Cycling is a dog eat dog business where race organisers compete with one another and teams for sponsors. Television rights are scattered amongst races, teams folds continuously only to have their remains pillaged by other teams and when you arrive at women’s racing, it receives no real media coverage and is governed “in absentia”. The men’s peloton, although they have their problems, too, has a few organisations attempting to look after teams and riders. The women have none of this.

It became apparent that what had started as a discussion between all concerned was coming rapidly to a standoff, and we (the teams) had better get a common position quick. The general consensus was either we race or we don’t. There should be no middle ground. It was also clear that no amount of reassurances by the organisers or the police was going to re-establish the confidence lost during the previous days (and years, as far as this particular race is concerned). That made my position clear (we don’t race) and it was now a matter of seeing how many teams thought likewise and how consistent we would be.

Sensing the mood in the room, organiser Brunello Fanini did his block, told us all to “go home” and walked dramatically out of the room, only to re-enter within a few seconds. The officials met in private, then asked for Longo Borghini to present herself to them as a rider representative. Thankfully her director saw fit to accompany her into this meeting. Following this, we were called back in to the room and told by officials that as far as they were concerned, the race would start and it was our decision to field our teams or not.

I met with my riders, and we all agreed that the only way to get changes happening for the future was for us to withdraw from the race. I met with my fellow directors and we ended up with roughly the following situation: the foreign trade teams (except Team TIBCO) pulled out, the Italian teams raced (with the notable exception of BePink and all but one rider of Faren Kuota).

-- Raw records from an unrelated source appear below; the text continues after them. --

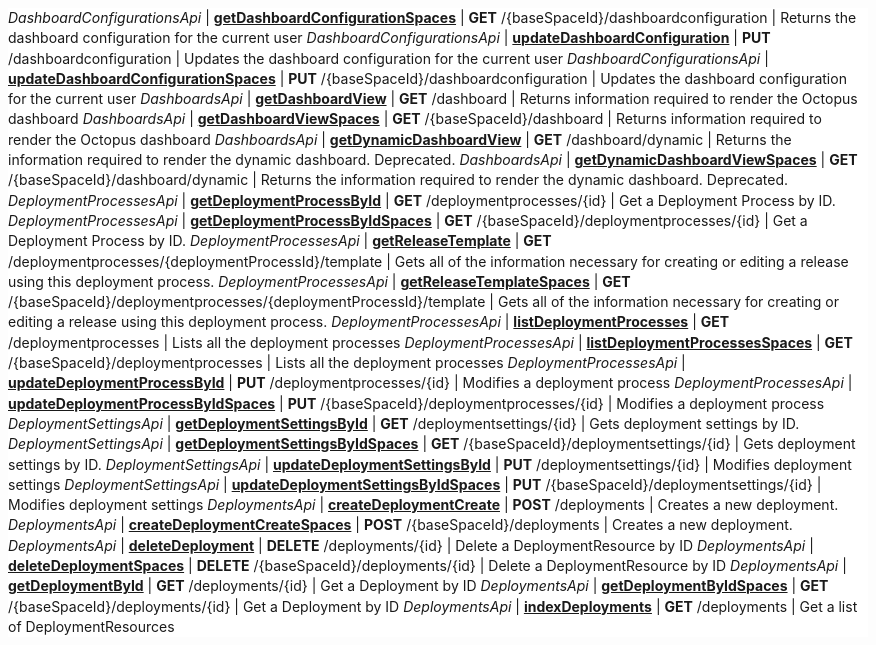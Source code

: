 *DashboardConfigurationsApi* | [**getDashboardConfigurationSpaces**](Apis/DashboardConfigurationsApi.md#getdashboardconfigurationspaces) | **GET** /{baseSpaceId}/dashboardconfiguration | Returns the dashboard configuration for the current user
*DashboardConfigurationsApi* | [**updateDashboardConfiguration**](Apis/DashboardConfigurationsApi.md#updatedashboardconfiguration) | **PUT** /dashboardconfiguration | Updates the dashboard configuration for the current user
*DashboardConfigurationsApi* | [**updateDashboardConfigurationSpaces**](Apis/DashboardConfigurationsApi.md#updatedashboardconfigurationspaces) | **PUT** /{baseSpaceId}/dashboardconfiguration | Updates the dashboard configuration for the current user
*DashboardsApi* | [**getDashboardView**](Apis/DashboardsApi.md#getdashboardview) | **GET** /dashboard | Returns information required to render the Octopus dashboard
*DashboardsApi* | [**getDashboardViewSpaces**](Apis/DashboardsApi.md#getdashboardviewspaces) | **GET** /{baseSpaceId}/dashboard | Returns information required to render the Octopus dashboard
*DashboardsApi* | [**getDynamicDashboardView**](Apis/DashboardsApi.md#getdynamicdashboardview) | **GET** /dashboard/dynamic | Returns the information required to render the dynamic dashboard. Deprecated.
*DashboardsApi* | [**getDynamicDashboardViewSpaces**](Apis/DashboardsApi.md#getdynamicdashboardviewspaces) | **GET** /{baseSpaceId}/dashboard/dynamic | Returns the information required to render the dynamic dashboard. Deprecated.
*DeploymentProcessesApi* | [**getDeploymentProcessById**](Apis/DeploymentProcessesApi.md#getdeploymentprocessbyid) | **GET** /deploymentprocesses/{id} | Get a Deployment Process by ID.
*DeploymentProcessesApi* | [**getDeploymentProcessByIdSpaces**](Apis/DeploymentProcessesApi.md#getdeploymentprocessbyidspaces) | **GET** /{baseSpaceId}/deploymentprocesses/{id} | Get a Deployment Process by ID.
*DeploymentProcessesApi* | [**getReleaseTemplate**](Apis/DeploymentProcessesApi.md#getreleasetemplate) | **GET** /deploymentprocesses/{deploymentProcessId}/template | Gets all of the information necessary for creating or editing a release using this deployment process.
*DeploymentProcessesApi* | [**getReleaseTemplateSpaces**](Apis/DeploymentProcessesApi.md#getreleasetemplatespaces) | **GET** /{baseSpaceId}/deploymentprocesses/{deploymentProcessId}/template | Gets all of the information necessary for creating or editing a release using this deployment process.
*DeploymentProcessesApi* | [**listDeploymentProcesses**](Apis/DeploymentProcessesApi.md#listdeploymentprocesses) | **GET** /deploymentprocesses | Lists all the deployment processes
*DeploymentProcessesApi* | [**listDeploymentProcessesSpaces**](Apis/DeploymentProcessesApi.md#listdeploymentprocessesspaces) | **GET** /{baseSpaceId}/deploymentprocesses | Lists all the deployment processes
*DeploymentProcessesApi* | [**updateDeploymentProcessById**](Apis/DeploymentProcessesApi.md#updatedeploymentprocessbyid) | **PUT** /deploymentprocesses/{id} | Modifies a deployment process
*DeploymentProcessesApi* | [**updateDeploymentProcessByIdSpaces**](Apis/DeploymentProcessesApi.md#updatedeploymentprocessbyidspaces) | **PUT** /{baseSpaceId}/deploymentprocesses/{id} | Modifies a deployment process
*DeploymentSettingsApi* | [**getDeploymentSettingsById**](Apis/DeploymentSettingsApi.md#getdeploymentsettingsbyid) | **GET** /deploymentsettings/{id} | Gets deployment settings by ID.
*DeploymentSettingsApi* | [**getDeploymentSettingsByIdSpaces**](Apis/DeploymentSettingsApi.md#getdeploymentsettingsbyidspaces) | **GET** /{baseSpaceId}/deploymentsettings/{id} | Gets deployment settings by ID.
*DeploymentSettingsApi* | [**updateDeploymentSettingsById**](Apis/DeploymentSettingsApi.md#updatedeploymentsettingsbyid) | **PUT** /deploymentsettings/{id} | Modifies deployment settings
*DeploymentSettingsApi* | [**updateDeploymentSettingsByIdSpaces**](Apis/DeploymentSettingsApi.md#updatedeploymentsettingsbyidspaces) | **PUT** /{baseSpaceId}/deploymentsettings/{id} | Modifies deployment settings
*DeploymentsApi* | [**createDeploymentCreate**](Apis/DeploymentsApi.md#createdeploymentcreate) | **POST** /deployments | Creates a new deployment.
*DeploymentsApi* | [**createDeploymentCreateSpaces**](Apis/DeploymentsApi.md#createdeploymentcreatespaces) | **POST** /{baseSpaceId}/deployments | Creates a new deployment.
*DeploymentsApi* | [**deleteDeployment**](Apis/DeploymentsApi.md#deletedeployment) | **DELETE** /deployments/{id} | Delete a DeploymentResource by ID
*DeploymentsApi* | [**deleteDeploymentSpaces**](Apis/DeploymentsApi.md#deletedeploymentspaces) | **DELETE** /{baseSpaceId}/deployments/{id} | Delete a DeploymentResource by ID
*DeploymentsApi* | [**getDeploymentById**](Apis/DeploymentsApi.md#getdeploymentbyid) | **GET** /deployments/{id} | Get a Deployment by ID
*DeploymentsApi* | [**getDeploymentByIdSpaces**](Apis/DeploymentsApi.md#getdeploymentbyidspaces) | **GET** /{baseSpaceId}/deployments/{id} | Get a Deployment by ID
*DeploymentsApi* | [**indexDeployments**](Apis/DeploymentsApi.md#indexdeployments) | **GET** /deployments | Get a list of DeploymentResources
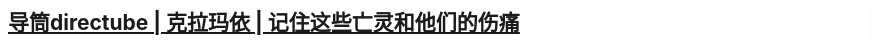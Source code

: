 
[导筒directube | 克拉玛依 | 记住这些亡灵和他们的伤痛](https://chinadigitaltimes.net/chinese/2020/12/%e5%af%bc%e7%ad%92directube-%e5%85%8b%e6%8b%89%e7%8e%9b%e4%be%9d-%e8%ae%b0%e4%bd%8f%e8%bf%99%e4%ba%9b%e4%ba%a1%e7%81%b5%e5%92%8c%e4%bb%96%e4%bb%ac%e7%9a%84%e4%bc%a4%e7%97%9b/)
------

No one likes missing out on a race, particularly the riders. But our female riders always seem to find themselves in the position that they have to feel thankful for getting substandard conditions. I overheard an official earlier in the week, commenting about the safety: “These are good enough conditions for the women.” One point made in today’s meeting was: “if you don’t race today, there will be no race next year!”

In our sport’s current situation, one could see women’s racing as the new way of cycling. Women’s racing is unencumbered by years of tradition and culture and could easily develop a new structure, embrace technology and media like other major sports. It could be the test bed for cycling’s changing culture and could easily lead the way. All that is required is a bit of vision and a sense of fairness and fair go.

Today was our best attempt to do our part.